* TASK DETAILS: The entries below contain a line with "### Liner Regression to Predict MPG" and a line with "(Attach picture of lm)". Quote exactly those two lines and all lines between them.

──────

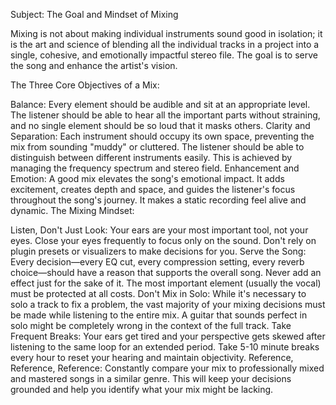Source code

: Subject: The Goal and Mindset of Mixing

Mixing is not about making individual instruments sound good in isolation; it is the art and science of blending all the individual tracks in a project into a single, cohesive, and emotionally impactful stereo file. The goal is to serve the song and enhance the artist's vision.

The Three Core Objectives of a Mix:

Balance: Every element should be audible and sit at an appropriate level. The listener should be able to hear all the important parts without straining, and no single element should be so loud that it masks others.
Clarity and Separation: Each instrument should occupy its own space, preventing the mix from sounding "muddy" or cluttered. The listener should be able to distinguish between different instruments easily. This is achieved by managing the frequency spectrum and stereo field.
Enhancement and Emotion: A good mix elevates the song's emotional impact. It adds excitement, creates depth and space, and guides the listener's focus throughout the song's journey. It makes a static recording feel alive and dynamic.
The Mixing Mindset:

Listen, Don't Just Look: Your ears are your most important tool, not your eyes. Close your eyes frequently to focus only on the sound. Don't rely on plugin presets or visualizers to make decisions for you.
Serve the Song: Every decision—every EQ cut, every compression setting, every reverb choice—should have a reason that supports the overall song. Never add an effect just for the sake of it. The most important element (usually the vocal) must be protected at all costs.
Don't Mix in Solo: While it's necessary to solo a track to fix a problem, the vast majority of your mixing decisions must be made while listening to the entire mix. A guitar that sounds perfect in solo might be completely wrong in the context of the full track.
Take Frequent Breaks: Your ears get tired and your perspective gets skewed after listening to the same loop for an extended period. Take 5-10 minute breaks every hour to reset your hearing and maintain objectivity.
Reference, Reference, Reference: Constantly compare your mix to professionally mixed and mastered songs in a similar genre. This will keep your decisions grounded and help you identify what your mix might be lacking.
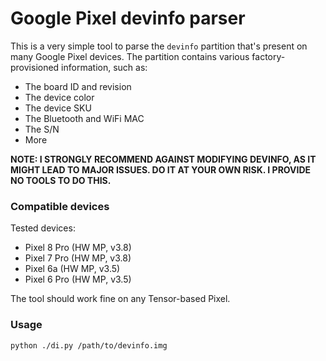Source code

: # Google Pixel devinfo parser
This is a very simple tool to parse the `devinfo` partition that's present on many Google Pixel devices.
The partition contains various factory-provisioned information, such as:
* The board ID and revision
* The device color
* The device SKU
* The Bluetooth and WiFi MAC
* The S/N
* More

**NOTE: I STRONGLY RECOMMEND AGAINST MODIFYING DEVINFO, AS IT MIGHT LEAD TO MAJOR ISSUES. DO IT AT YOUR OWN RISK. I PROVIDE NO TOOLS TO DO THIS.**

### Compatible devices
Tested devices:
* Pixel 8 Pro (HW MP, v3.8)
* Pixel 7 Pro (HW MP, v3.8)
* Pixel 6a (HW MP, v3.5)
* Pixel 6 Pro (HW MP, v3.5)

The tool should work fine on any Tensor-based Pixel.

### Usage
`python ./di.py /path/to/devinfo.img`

──────

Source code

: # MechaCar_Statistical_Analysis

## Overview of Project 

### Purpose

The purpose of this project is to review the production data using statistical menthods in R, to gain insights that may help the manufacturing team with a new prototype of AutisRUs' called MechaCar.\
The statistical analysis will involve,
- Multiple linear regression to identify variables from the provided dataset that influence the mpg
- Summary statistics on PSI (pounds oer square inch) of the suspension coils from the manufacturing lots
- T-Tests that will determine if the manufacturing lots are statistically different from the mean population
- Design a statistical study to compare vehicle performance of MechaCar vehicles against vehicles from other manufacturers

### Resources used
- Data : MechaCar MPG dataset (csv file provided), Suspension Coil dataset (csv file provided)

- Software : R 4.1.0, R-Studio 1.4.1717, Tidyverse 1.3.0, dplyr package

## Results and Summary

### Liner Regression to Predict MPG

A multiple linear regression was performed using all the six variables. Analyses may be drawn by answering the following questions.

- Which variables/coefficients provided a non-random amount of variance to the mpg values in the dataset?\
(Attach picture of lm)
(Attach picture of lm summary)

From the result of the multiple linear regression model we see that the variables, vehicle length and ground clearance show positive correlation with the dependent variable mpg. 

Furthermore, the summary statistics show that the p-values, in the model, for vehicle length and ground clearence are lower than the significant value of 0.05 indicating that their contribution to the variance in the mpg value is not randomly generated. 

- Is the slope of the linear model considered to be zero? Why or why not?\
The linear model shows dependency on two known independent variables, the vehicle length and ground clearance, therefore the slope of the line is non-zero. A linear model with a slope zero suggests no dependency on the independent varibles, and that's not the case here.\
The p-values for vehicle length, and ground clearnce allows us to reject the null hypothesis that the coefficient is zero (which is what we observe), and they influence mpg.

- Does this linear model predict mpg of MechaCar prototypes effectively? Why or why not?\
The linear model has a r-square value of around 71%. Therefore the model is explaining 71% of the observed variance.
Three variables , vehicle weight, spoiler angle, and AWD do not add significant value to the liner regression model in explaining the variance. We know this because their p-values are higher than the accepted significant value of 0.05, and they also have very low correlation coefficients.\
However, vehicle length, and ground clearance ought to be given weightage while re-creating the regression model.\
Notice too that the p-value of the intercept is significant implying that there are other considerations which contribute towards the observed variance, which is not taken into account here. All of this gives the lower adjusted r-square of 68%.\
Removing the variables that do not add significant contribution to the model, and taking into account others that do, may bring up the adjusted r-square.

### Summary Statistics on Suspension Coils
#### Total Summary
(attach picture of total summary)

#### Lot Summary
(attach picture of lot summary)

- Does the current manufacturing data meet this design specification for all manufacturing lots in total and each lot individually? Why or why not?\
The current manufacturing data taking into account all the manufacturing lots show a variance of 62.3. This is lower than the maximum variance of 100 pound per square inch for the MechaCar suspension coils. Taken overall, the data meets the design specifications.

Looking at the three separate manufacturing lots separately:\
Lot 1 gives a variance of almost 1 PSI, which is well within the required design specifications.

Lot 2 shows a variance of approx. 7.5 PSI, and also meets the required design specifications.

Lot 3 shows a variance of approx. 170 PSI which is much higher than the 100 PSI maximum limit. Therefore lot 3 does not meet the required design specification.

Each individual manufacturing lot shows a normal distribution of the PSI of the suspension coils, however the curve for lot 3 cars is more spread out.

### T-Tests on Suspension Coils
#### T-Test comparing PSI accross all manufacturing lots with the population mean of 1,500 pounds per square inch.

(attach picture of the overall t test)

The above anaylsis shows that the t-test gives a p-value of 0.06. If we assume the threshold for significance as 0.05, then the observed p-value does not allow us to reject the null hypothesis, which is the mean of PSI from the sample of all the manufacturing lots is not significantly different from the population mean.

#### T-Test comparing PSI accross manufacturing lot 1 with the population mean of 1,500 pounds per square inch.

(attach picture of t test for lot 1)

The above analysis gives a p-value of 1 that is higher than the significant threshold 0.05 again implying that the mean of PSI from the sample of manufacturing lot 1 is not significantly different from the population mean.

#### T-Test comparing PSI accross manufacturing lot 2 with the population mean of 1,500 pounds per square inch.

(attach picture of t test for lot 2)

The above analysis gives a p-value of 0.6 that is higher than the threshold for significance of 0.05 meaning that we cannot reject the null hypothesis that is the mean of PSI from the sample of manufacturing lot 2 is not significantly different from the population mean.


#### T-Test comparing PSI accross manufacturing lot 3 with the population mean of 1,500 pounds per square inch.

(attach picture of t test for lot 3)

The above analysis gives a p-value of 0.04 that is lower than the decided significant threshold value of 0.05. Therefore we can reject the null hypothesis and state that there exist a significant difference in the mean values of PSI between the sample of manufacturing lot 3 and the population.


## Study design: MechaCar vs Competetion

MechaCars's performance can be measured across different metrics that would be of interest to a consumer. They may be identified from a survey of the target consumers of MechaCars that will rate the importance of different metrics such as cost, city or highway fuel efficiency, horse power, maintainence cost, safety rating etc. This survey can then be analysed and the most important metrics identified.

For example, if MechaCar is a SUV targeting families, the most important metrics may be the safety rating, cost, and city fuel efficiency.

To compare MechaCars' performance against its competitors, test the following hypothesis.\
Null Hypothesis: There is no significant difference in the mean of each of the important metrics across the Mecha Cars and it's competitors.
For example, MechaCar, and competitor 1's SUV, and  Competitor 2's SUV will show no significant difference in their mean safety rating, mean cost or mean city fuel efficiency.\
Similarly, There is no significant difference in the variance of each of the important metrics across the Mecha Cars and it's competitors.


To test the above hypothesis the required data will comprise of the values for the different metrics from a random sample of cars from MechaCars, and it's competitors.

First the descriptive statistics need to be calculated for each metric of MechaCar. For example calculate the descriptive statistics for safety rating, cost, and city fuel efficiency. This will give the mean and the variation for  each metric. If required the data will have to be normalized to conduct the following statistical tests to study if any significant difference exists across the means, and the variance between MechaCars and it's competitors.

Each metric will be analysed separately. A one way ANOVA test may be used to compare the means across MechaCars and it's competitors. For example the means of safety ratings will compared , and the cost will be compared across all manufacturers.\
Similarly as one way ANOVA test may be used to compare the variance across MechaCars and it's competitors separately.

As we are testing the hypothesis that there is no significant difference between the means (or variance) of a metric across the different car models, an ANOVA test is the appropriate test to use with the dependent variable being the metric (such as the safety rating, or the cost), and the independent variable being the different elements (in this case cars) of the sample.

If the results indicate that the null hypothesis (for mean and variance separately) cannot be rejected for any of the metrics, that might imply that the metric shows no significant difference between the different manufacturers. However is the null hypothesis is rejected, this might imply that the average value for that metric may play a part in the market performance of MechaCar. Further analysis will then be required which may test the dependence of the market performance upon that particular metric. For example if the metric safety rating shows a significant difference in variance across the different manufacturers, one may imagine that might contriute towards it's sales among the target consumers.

──────

* RESULT FOR THIS TASK:
### Liner Regression to Predict MPG

A multiple linear regression was performed using all the six variables. Analyses may be drawn by answering the following questions.

- Which variables/coefficients provided a non-random amount of variance to the mpg values in the dataset?\
(Attach picture of lm)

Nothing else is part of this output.